Monday, June 14, 2010

What I've Read This Week

What I've Read This Week . . .

Birds of a Feather by Allison Lane -- Regency Romance
Joanna Patterson, a homely vicar's daughter, has been hired as companion to Miss Harriet Wicksfield to act as chaperon for Harriet's first season, screen Harriet's suitors and keep Lady Wicksfield from over-spending her budget. All this is a tall order for a daydreamer like Joanna, but she prides herself on her intelligence and interest in helping others. Joanna's interests lead her into disaster as she continually crashes into Lord Sedgewick Wylie. Sedge is a dandy and a leader of the ton who prides himself on his perfect public appearance.
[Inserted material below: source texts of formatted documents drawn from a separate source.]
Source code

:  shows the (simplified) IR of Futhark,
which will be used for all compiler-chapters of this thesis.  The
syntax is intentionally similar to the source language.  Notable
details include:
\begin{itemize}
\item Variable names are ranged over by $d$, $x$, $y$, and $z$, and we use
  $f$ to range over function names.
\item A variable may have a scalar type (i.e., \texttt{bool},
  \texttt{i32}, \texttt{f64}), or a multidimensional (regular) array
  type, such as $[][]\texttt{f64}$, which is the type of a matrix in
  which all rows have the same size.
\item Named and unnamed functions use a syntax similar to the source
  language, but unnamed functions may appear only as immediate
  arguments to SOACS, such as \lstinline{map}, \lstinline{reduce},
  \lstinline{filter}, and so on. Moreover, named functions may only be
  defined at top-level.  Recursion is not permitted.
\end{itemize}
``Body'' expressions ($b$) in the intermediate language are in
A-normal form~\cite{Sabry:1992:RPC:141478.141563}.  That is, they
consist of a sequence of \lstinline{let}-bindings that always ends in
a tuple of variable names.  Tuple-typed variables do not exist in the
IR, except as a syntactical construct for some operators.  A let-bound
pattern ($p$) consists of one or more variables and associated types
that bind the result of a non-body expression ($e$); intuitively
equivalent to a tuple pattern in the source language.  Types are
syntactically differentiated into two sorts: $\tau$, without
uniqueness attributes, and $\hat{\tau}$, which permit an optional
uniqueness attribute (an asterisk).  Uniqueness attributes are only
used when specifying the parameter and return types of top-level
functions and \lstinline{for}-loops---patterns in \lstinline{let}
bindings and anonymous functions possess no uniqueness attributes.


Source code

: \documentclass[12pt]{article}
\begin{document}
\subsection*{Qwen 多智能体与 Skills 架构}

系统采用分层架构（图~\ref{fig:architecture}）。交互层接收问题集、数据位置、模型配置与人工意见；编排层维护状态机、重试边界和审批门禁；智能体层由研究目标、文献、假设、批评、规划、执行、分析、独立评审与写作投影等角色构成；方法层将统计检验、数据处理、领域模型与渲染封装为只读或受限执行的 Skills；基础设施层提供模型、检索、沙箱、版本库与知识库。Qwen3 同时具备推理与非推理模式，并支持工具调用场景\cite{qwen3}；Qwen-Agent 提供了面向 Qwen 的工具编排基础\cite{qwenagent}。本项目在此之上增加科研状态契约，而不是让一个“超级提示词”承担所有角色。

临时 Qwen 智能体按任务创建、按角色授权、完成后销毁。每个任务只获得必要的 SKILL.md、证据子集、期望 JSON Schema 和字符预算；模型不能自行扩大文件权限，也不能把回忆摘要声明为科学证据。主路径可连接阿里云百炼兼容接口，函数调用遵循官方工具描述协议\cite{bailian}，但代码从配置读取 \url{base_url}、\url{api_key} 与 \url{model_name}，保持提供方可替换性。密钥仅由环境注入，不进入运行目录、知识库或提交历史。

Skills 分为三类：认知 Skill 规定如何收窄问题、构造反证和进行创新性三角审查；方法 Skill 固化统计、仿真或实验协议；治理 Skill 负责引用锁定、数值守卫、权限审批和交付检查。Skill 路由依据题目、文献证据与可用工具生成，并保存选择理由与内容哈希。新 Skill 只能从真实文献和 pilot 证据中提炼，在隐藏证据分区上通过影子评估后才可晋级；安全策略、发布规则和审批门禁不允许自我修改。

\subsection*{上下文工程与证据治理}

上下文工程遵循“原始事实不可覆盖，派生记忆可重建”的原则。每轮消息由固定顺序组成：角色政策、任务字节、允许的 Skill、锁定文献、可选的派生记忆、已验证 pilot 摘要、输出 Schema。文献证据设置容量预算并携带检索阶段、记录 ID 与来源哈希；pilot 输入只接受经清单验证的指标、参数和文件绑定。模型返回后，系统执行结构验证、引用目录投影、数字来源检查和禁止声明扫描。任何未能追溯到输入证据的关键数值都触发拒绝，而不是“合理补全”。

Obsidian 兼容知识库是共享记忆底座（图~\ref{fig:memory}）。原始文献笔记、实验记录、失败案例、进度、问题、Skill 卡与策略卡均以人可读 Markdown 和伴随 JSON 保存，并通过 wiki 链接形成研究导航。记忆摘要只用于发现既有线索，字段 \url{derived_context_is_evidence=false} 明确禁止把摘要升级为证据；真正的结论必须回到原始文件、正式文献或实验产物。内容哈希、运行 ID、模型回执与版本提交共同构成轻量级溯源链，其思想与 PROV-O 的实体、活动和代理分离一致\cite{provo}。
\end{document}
Whenever he encounters Joanna, he meets with disaster. Joanna becomes tongue-tied around the arrogant lord and he believes her to be a brainless idiot. Joanna strikes up a friendship with Sedge's brother Reggie, Lord Ellisham and work together to find Harriet the perfect husband. Sedge is certain that Joanna is a desperate fortune hunter out to ruin his brother and their family. Sedge is determined to separate them, yet can't help but be attracted to Joanna's womanly figure. A public scandal and unhealthy family relationships create a lot of drama and nearly prevent these birds of a feather from realizing they belong together. The hero and heroine of this novel are truly not birds of a feather. Sedge is a rude, arrogant, selfish, snobby, pig who is nothing but cruel to Joanna. Joanna begins to understand that Sedge has a hidden side to him that's vastly different from his public persona but the story from his point of view does not develop his character sufficiently to really understand him or like him. This book is a sequel to a Bird in Hand, which I did not read. Perhaps if I had, I would understand Sedge's anger better but the story should really be able to stand on its' own. I liked Reggie much better and he would have made a better husband for Joanna. I was more interested in poor Harriet's fate than what happened between Joanna and Sedge. Needless to say, I did not like this book and won't be looking for the prequel.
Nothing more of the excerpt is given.